Minutes pass. The calm of the evening is punctuated by a car horn, the shouts of kids messing about on the bridge, the hiss of a bus’s brakes… For Donna Macken, growing up in a tower block not far from here, these would have been the sounds she knew. The sounds of her life. And now she’s dead.
He takes another gulp of
Único
, amused at how fast they’re getting through a hundred fifty quid’s worth of wine. Knocking it back like cheap Cabernet feels about right. Money is less important now, the struggle for it, the spending of it. Sod it. Everything is less important. He spoke to Henry Moran half an hour ago and there’s nothing new from Freddy, a toss-up between him getting his detention extended and a charge.
“There’s a handgun down there,” he says, letting her pour what remains of the wine into their glasses.
“Really?”
“Years ago, I heard Joe and Lanny Bride talking at the showroom one morning. The gun had gone off by accident during a job. Left a bullet in the woodwork. They had to get rid of the gun.” He takes a ten quid slurp. “Dad never used guns, but Joe did. What about your uncle Henrique?”
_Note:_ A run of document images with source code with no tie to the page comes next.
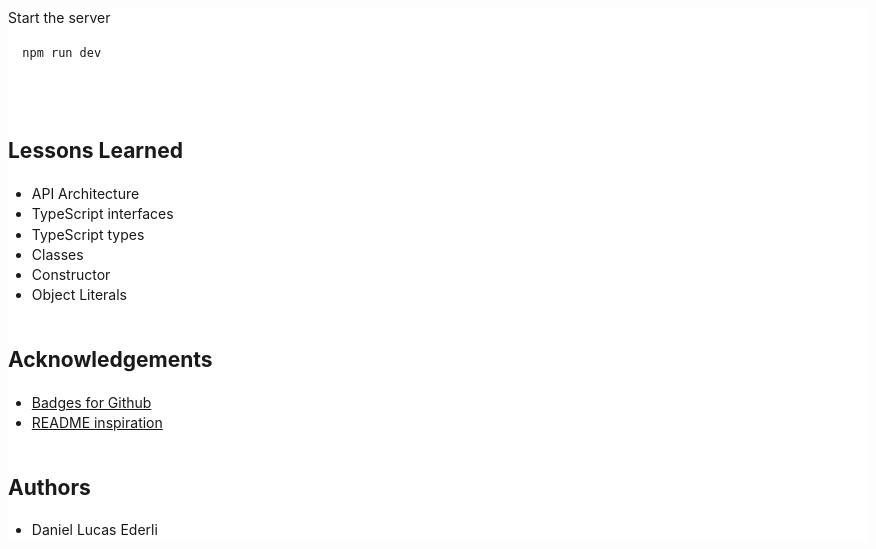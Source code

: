 Start the server

```bash
  npm run dev
```

</br>

# 

## Lessons Learned
- API Architecture
- TypeScript interfaces
- TypeScript types
- Classes
- Constructor
- Object Literals
# 

## Acknowledgements

-   [Badges for Github](https://dev.to/envoy_/150-badges-for-github-pnk)
-   [README inspiration](https://github.com/andrezopo/projeto18-valex#readme)

#

## Authors

-   Daniel Lucas Ederli


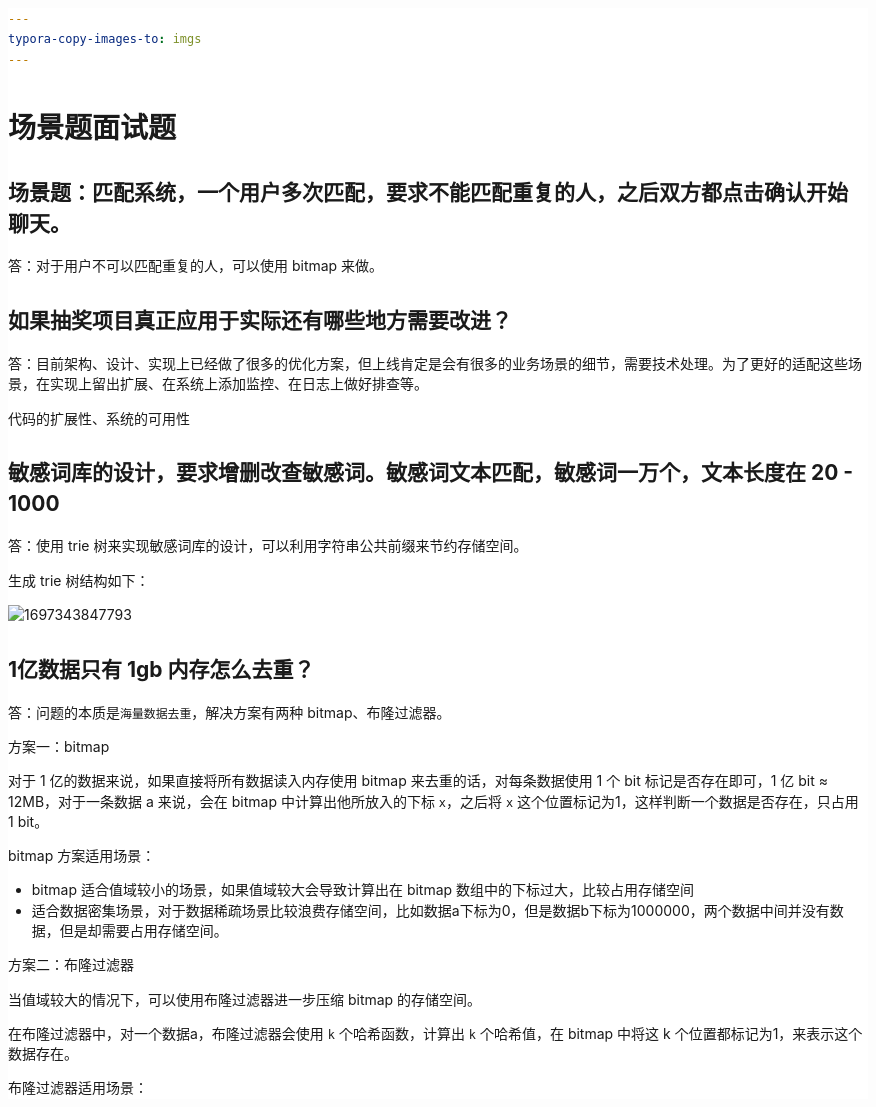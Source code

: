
 ```yaml
---
typora-copy-images-to: imgs
---
```


# 场景题面试题
## 场景题：匹配系统，一个用户多次匹配，要求不能匹配重复的人，之后双方都点击确认开始聊天。

   答：对于用户不可以匹配重复的人，可以使用 bitmap 来做。



## 如果抽奖项目真正应用于实际还有哪些地方需要改进？

答：目前架构、设计、实现上已经做了很多的优化方案，但上线肯定是会有很多的业务场景的细节，需要技术处理。为了更好的适配这些场景，在实现上留出扩展、在系统上添加监控、在日志上做好排查等。

代码的扩展性、系统的可用性





## 敏感词库的设计，要求增删改查敏感词。敏感词文本匹配，敏感词一万个，文本长度在 20 - 1000

答：使用 trie 树来实现敏感词库的设计，可以利用字符串公共前缀来节约存储空间。

生成 trie 树结构如下：

![1697343847793](https://11laile-note-img.oss-cn-beijing.aliyuncs.com/1697343847793.png)

## 1亿数据只有 1gb 内存怎么去重？

答：问题的本质是`海量数据去重`，解决方案有两种 bitmap、布隆过滤器。

方案一：bitmap

对于 1 亿的数据来说，如果直接将所有数据读入内存使用 bitmap 来去重的话，对每条数据使用 1 个 bit 标记是否存在即可，1 亿 bit ≈ 12MB，对于一条数据 a 来说，会在 bitmap 中计算出他所放入的下标 `x`，之后将 `x` 这个位置标记为1，这样判断一个数据是否存在，只占用 1 bit。



bitmap 方案适用场景：

- bitmap 适合值域较小的场景，如果值域较大会导致计算出在 bitmap 数组中的下标过大，比较占用存储空间
- 适合数据密集场景，对于数据稀疏场景比较浪费存储空间，比如数据a下标为0，但是数据b下标为1000000，两个数据中间并没有数据，但是却需要占用存储空间。



方案二：布隆过滤器

当值域较大的情况下，可以使用布隆过滤器进一步压缩 bitmap 的存储空间。

在布隆过滤器中，对一个数据a，布隆过滤器会使用 `k` 个哈希函数，计算出 `k` 个哈希值，在 bitmap 中将这 k 个位置都标记为1，来表示这个数据存在。



布隆过滤器适用场景：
“That’s what he was in for.”
“In prison?”
“Armed robbery. 1974. He was young. After Franco died there was a general amnesty. He was out by ’77.”
“Lucky.”
“He never touched guns again.”
“Straight into the ceramic tile business?”
She laughs. “He was into all sorts of stuff. Construction mainly. Half the flats in Spain are built with stolen materials. Then there was illegal copying, cassettes, videos. I went to work for him after I graduated.”
“You graduated?”
“What, you think you’re the only one with an education? Madrid Business School.”
“Degree in business studies, then straight to work for a criminal…”
“Yep. The ceramics thing was a cover, like your dad’s place. But when I looked at the books, it was making him money.”
“Even better cover.”
“Just like you did with the showroom.”
“Well, it’s never gonna make me a millionaire.”